What’s up with Artemis these days
Certainly, the most serious current project is in the hands of NASA. The Artemis program is a collaboration between NASA and several European, Asian and private space agencies and aims to return a man to the Moon for the first time since 1972 and the Apollo 17 mission.
The Lunar Gateway
Artemis 1 performed a successful test of its super-heavy expendable launch vehicle called SLS and Orion spacecraft that will carry astronauts. Orion successfully entered lunar orbit and then returned to Earth last November. The Artemis 2 mission is planned for 2024, which should be a test flight with a crew of four.
They will go into a “free return” orbit around the Moon, where the Moon’s own gravity will be used to bring the spacecraft back to Earth. Artemis 3 is planned for the end of 2025 and is expected to be the first manned landing on the lunar surface.
Two astronauts should set foot on the Moon and spend 6 days there. For the year 2028, there are plans to start assembling the first extraterrestrial space station as part of the Artemis 4 mission.
Something similar to the International Space Station (ISS) that has been orbiting the Earth for the past 25 years, only the Lunar Gateway would of course be in orbit around the Moon.
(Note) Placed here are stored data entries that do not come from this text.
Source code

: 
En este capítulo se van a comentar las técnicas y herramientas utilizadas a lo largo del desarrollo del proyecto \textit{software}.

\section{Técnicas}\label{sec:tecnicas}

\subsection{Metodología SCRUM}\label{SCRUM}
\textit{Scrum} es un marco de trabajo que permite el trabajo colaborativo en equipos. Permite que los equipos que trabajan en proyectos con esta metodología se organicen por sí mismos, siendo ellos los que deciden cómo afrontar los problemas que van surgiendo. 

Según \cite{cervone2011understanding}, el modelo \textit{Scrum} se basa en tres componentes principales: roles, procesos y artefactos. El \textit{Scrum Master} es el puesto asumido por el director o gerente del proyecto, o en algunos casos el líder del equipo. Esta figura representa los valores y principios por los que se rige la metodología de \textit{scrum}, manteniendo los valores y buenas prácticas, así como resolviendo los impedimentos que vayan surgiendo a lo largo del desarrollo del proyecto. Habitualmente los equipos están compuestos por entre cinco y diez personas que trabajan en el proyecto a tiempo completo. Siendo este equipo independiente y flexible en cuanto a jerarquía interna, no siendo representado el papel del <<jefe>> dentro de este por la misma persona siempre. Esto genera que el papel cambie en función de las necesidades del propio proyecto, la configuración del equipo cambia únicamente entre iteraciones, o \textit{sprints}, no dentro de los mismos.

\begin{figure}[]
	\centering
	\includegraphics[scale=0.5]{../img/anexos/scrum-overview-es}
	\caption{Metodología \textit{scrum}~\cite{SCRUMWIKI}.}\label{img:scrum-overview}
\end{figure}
In 2029, Artemis 5 is expected, as part of which the arrival to the lunar space station and the landing of astronauts with a lunar terrain vehicle on the South Pole of the Moon would be realized.
Of course, knowing NASA’s past practice and bearing in mind the dates, almost certainly all these planned years can be moved by at least one to two years, as well as the fact that Artemis 1 itself has already been delayed.
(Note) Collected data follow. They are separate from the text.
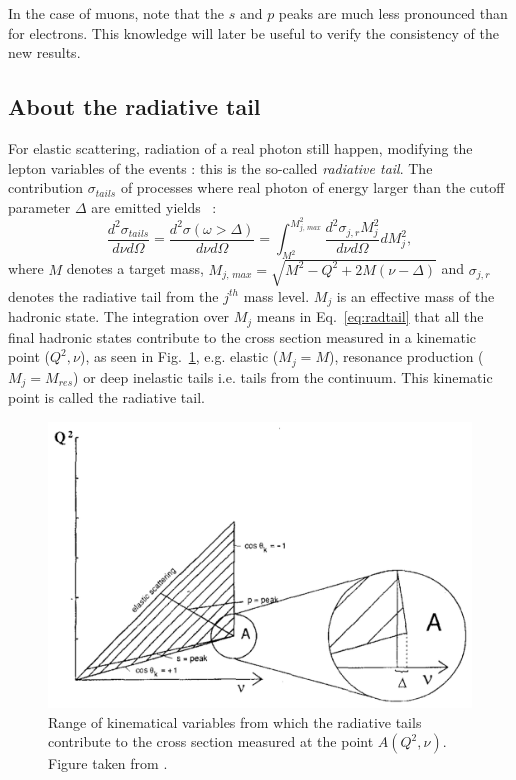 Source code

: In the case of muons, note that the $s$ and $p$ peaks are much less pronounced than for electrons. This knowledge will later be useful to verify the consistency of the new results.

\subsection{About the radiative tail}

For elastic scattering, radiation of a real photon still happen, modifying the lepton variables of the events : this is the so-called \textit{radiative tail}. The contribution $\sigma_{tails}$ of processes where real photon of energy larger than the cutoff parameter $\Delta$ are emitted yields \cite{TERAD2}~:
%
\begin{equation}\label{eq:radtail}
    \frac{d^2 \sigma_{tails}}{d\nu d\Omega} = \frac{d^2 \sigma(\omega > \Delta)}{d\nu d\Omega} = \int_{M^{2}}^{M^{2}_{j,\,max}} \frac{d^2 \sigma_{j,r} M^{2}_{j}}{d\nu d\Omega} dM^{2}_{j},
\end{equation}
%
where $M$ denotes a target mass, $M_{j,\,max} = \sqrt{M^2-Q^2+2M(\nu-\Delta)}$ and $\sigma_{j,r}$ denotes the radiative tail from the $j^{th}$ mass level. $M_{j}$ is an effective mass of the hadronic state. The integration over $M_j$ means in Eq.~\ref{eq:radtail} that all the final hadronic states contribute to the cross section measured in a kinematic point ($Q^2,\nu$), as seen in Fig.~\ref{fig:peaks}, e.g. elastic ($M_j=M$), resonance production ($M_j=M_{res}$) or deep inelastic tails i.e. tails from the continuum. This kinematic point is called the radiative tail.

\begin{figure}[h!]
\centering
\includegraphics[width=12cm]{gfx/peaks.png}
\caption{Range of kinematical variables from which the radiative tails contribute to the cross section
measured at the point $A(Q^2, \nu)$. Figure taken from \cite{TERAD2}.}
\label{fig:peaks}
\end{figure}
Each movement of one of the five steps in front of us also pushes the delay of the next ones. What is definitely unquestionable is that the outlined plan will actually be implemented. NASA is the most serious space agency in the world and there is no doubt that they will keep pushing on in the race.
Cold War era vs the 21st century space race
In the shadow of economic crises and various global topics that the world’s media bombard us with daily, the race to conquer space is heating up more and more.
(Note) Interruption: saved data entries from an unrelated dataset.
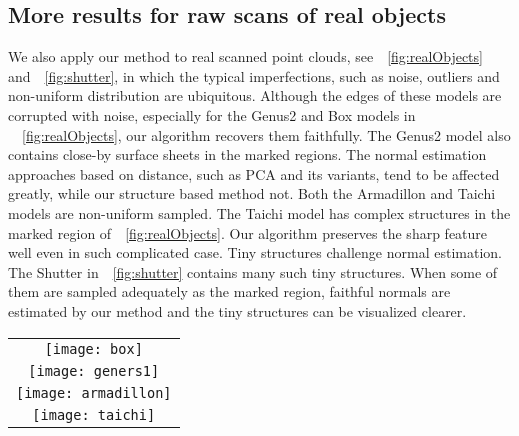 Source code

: \subsection{More results for raw scans of real objects}
\label{sec:moreResults}
We also apply our method to real scanned point clouds, see~\fig~\ref{fig:realObjects} and~\fig~\ref{fig:shutter}, in which the typical imperfections, such as noise, outliers and non-uniform distribution are ubiquitous.
Although the edges of these models are corrupted with noise, especially for the Genus2 and Box models in ~\fig~\ref{fig:realObjects}, our algorithm recovers them faithfully.
The Genus2 model also contains close-by surface sheets in the marked regions. The normal estimation approaches based on distance, such as PCA and its variants, tend to be affected greatly, while our structure based method not.
Both the Armadillon and Taichi models are non-uniform sampled. The Taichi model has complex structures in the marked region of~\fig~\ref{fig:realObjects}. Our algorithm preserves the sharp feature well even in such complicated case.
Tiny structures challenge normal estimation. The Shutter in~\fig~\ref{fig:shutter} contains many such tiny structures. When some of them are sampled adequately as the marked region, faithful normals are estimated by our method and the tiny structures can be visualized clearer.

\begin{figure*}
\begin{center}
    \begin{tabular}{c}
        \texttt{[image: box]}\\
        \texttt{[image: geners1]}\\
        \texttt{[image: armadillon]}\\
        \texttt{[image: taichi]}\\
    \end{tabular}
    \caption{Normal estimation for raw scans of real objects: Box (222.5k points), Genus2 (50k points), Armadillon (99.4k points) and Taichi (537.6k points). Left to right are the input model, the results of PCA and our algorithm, respectively.\label{fig:realObjects}}
\end{center}
\end{figure*}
Unlike the sixties of the last century, when it was a matter of prestige, showing competition between two socio-economic systems, today it mostly passes under the radar of the average inhabitant of planet Earth.
Compared to the Cold War era, newspapers are certainly more available and also information from the agencies themselves. Video streams of launches and landings are a routine thing today, detailed plans and clearly presented goals for the future are also some of the conveniences that make it possible to follow the events from any corner of the world.
A new thing is the emergence of private capital, which has more and more serious plans and greatly exceeds the capabilities of numerous state space agencies.
Still, patience is necessary for developments in this field. With the departure of generations of engineers and scientists who worked on programs from the sixties, some things were neglected and somewhat forgotten. Some countries are trying to master technologies for the first time.
Security measures are much higher than in those days. Nevertheless, the results are already tangible and the crowd on the Moon is getting bigger!